Work instructions: Take the data below and extract the lines from the one with "Monday - Friday" to the one with "9:00 am - 4:00", inclusive, exactly as written.

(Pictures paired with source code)
*** Begin section ***
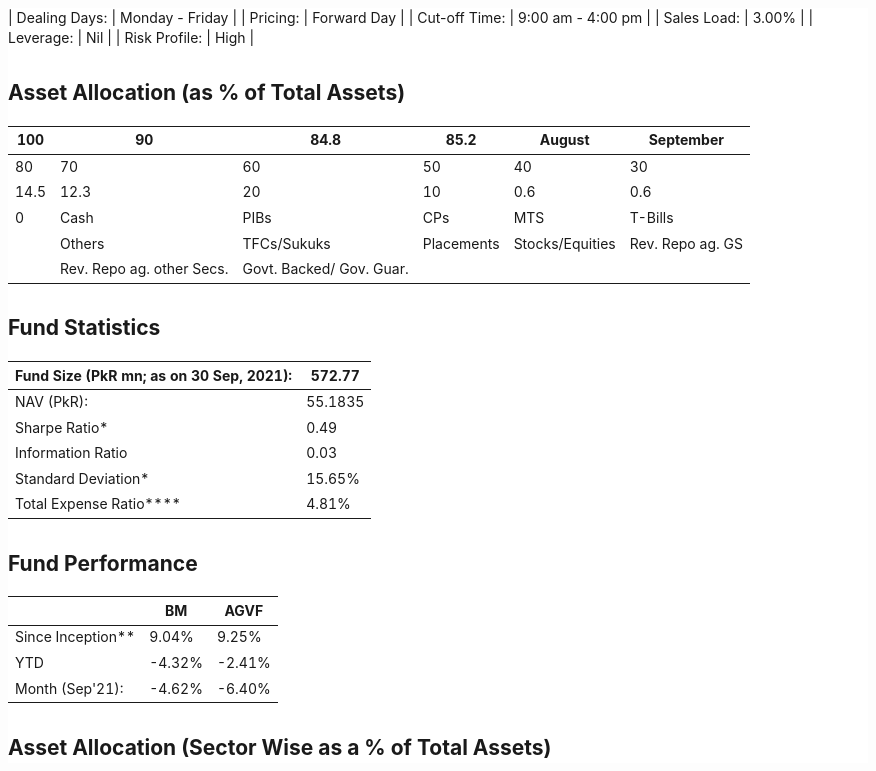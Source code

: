 | Dealing Days:            | Monday - Friday                                                                                         |
| Pricing:                 | Forward Day                                                                                             |
| Cut-off Time:            | 9:00 am - 4:00 pm                                                                                       |
| Sales Load:              | 3.00%                                                                                                   |
| Leverage:                | Nil                                                                                                     |
| Risk Profile:            | High                                                                                                    |

## Asset Allocation (as % of Total Assets)

| 100  | 90                        | 84.8                     | 85.2       | August          | September        |
| ---- | ------------------------- | ------------------------ | ---------- | --------------- | ---------------- |
| 80   | 70                        | 60                       | 50         | 40              | 30               |
| 14.5 | 12.3                      | 20                       | 10         | 0.6             | 0.6              |
| 0    | Cash                      | PIBs                     | CPs        | MTS             | T-Bills          |
|      | Others                    | TFCs/Sukuks              | Placements | Stocks/Equities | Rev. Repo ag. GS |
|      | Rev. Repo ag. other Secs. | Govt. Backed/ Gov. Guar. |            |                 |                  |

## Fund Statistics

| Fund Size (PkR mn; as on 30 Sep, 2021): | 572.77  |
| --------------------------------------- | ------- |
| NAV (PkR):                              | 55.1835 |
| Sharpe Ratio\*                          | 0.49    |
| Information Ratio                       | 0.03    |
| Standard Deviation\*                    | 15.65%  |
| Total Expense Ratio\*\*\*\*             | 4.81%   |

## Fund Performance

|                     | BM     | AGVF   |
| ------------------- | ------ | ------ |
| Since Inception\*\* | 9.04%  | 9.25%  |
| YTD                 | -4.32% | -2.41% |
| Month (Sep'21):     | -4.62% | -6.40% |

## Asset Allocation (Sector Wise as a % of Total Assets)
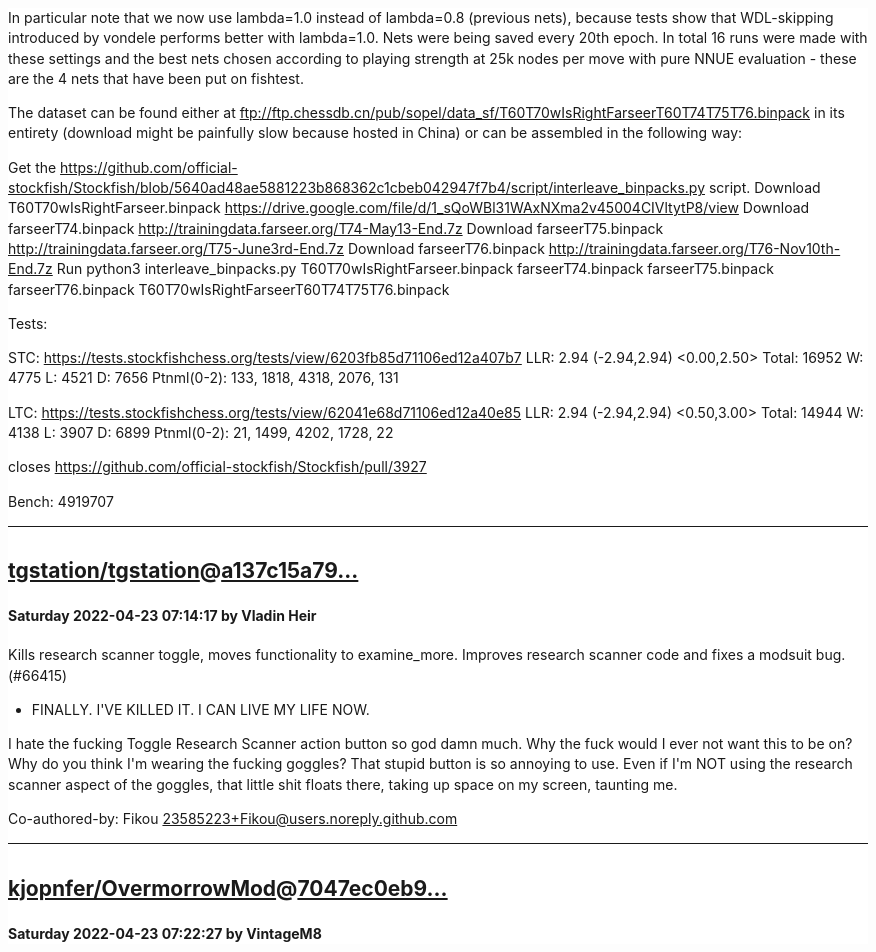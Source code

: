 In particular note that we now use lambda=1.0 instead of lambda=0.8 (previous nets), because tests show that WDL-skipping introduced by vondele performs better with lambda=1.0. Nets were being saved every 20th epoch. In total 16 runs were made with these settings and the best nets chosen according to playing strength at 25k nodes per move with pure NNUE evaluation - these are the 4 nets that have been put on fishtest.

The dataset can be found either at ftp://ftp.chessdb.cn/pub/sopel/data_sf/T60T70wIsRightFarseerT60T74T75T76.binpack in its entirety (download might be painfully slow because hosted in China) or can be assembled in the following way:

Get the https://github.com/official-stockfish/Stockfish/blob/5640ad48ae5881223b868362c1cbeb042947f7b4/script/interleave_binpacks.py script.
Download T60T70wIsRightFarseer.binpack https://drive.google.com/file/d/1_sQoWBl31WAxNXma2v45004CIVltytP8/view
Download farseerT74.binpack http://trainingdata.farseer.org/T74-May13-End.7z
Download farseerT75.binpack http://trainingdata.farseer.org/T75-June3rd-End.7z
Download farseerT76.binpack http://trainingdata.farseer.org/T76-Nov10th-End.7z
Run python3 interleave_binpacks.py T60T70wIsRightFarseer.binpack farseerT74.binpack farseerT75.binpack farseerT76.binpack T60T70wIsRightFarseerT60T74T75T76.binpack

Tests:

STC: https://tests.stockfishchess.org/tests/view/6203fb85d71106ed12a407b7
LLR: 2.94 (-2.94,2.94) <0.00,2.50>
Total: 16952 W: 4775 L: 4521 D: 7656
Ptnml(0-2): 133, 1818, 4318, 2076, 131

LTC: https://tests.stockfishchess.org/tests/view/62041e68d71106ed12a40e85
LLR: 2.94 (-2.94,2.94) <0.50,3.00>
Total: 14944 W: 4138 L: 3907 D: 6899
Ptnml(0-2): 21, 1499, 4202, 1728, 22

closes https://github.com/official-stockfish/Stockfish/pull/3927

Bench: 4919707

---
## [tgstation/tgstation](https://github.com/tgstation/tgstation)@[a137c15a79...](https://github.com/tgstation/tgstation/commit/a137c15a790bc8242a1ccd70bb6570d0278833c0)
#### Saturday 2022-04-23 07:14:17 by Vladin Heir

Kills research scanner toggle, moves functionality to examine_more. Improves research scanner code and fixes a modsuit bug. (#66415)

* FINALLY. I'VE KILLED IT. I CAN LIVE MY LIFE NOW.

I hate the fucking Toggle Research Scanner action button so god damn much. Why the fuck would I ever not want this to be on? Why do you think I'm wearing the fucking goggles? That stupid button is so annoying to use. Even if I'm NOT using the research scanner aspect of the goggles, that little shit floats there, taking up space on my screen, taunting me.

Co-authored-by: Fikou <23585223+Fikou@users.noreply.github.com>

---
## [kjopnfer/OvermorrowMod](https://github.com/kjopnfer/OvermorrowMod)@[7047ec0eb9...](https://github.com/kjopnfer/OvermorrowMod/commit/7047ec0eb9db376b54b666d13fb87041bf14b290)
#### Saturday 2022-04-23 07:22:27 by VintageM8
*** End section ***
Solution for this problem:
: | Dealing Days:            | Monday - Friday                                                                                         |
| Pricing:                 | Forward Day                                                                                             |
| Cut-off Time:            | 9:00 am - 4:00 pm                                                                                       |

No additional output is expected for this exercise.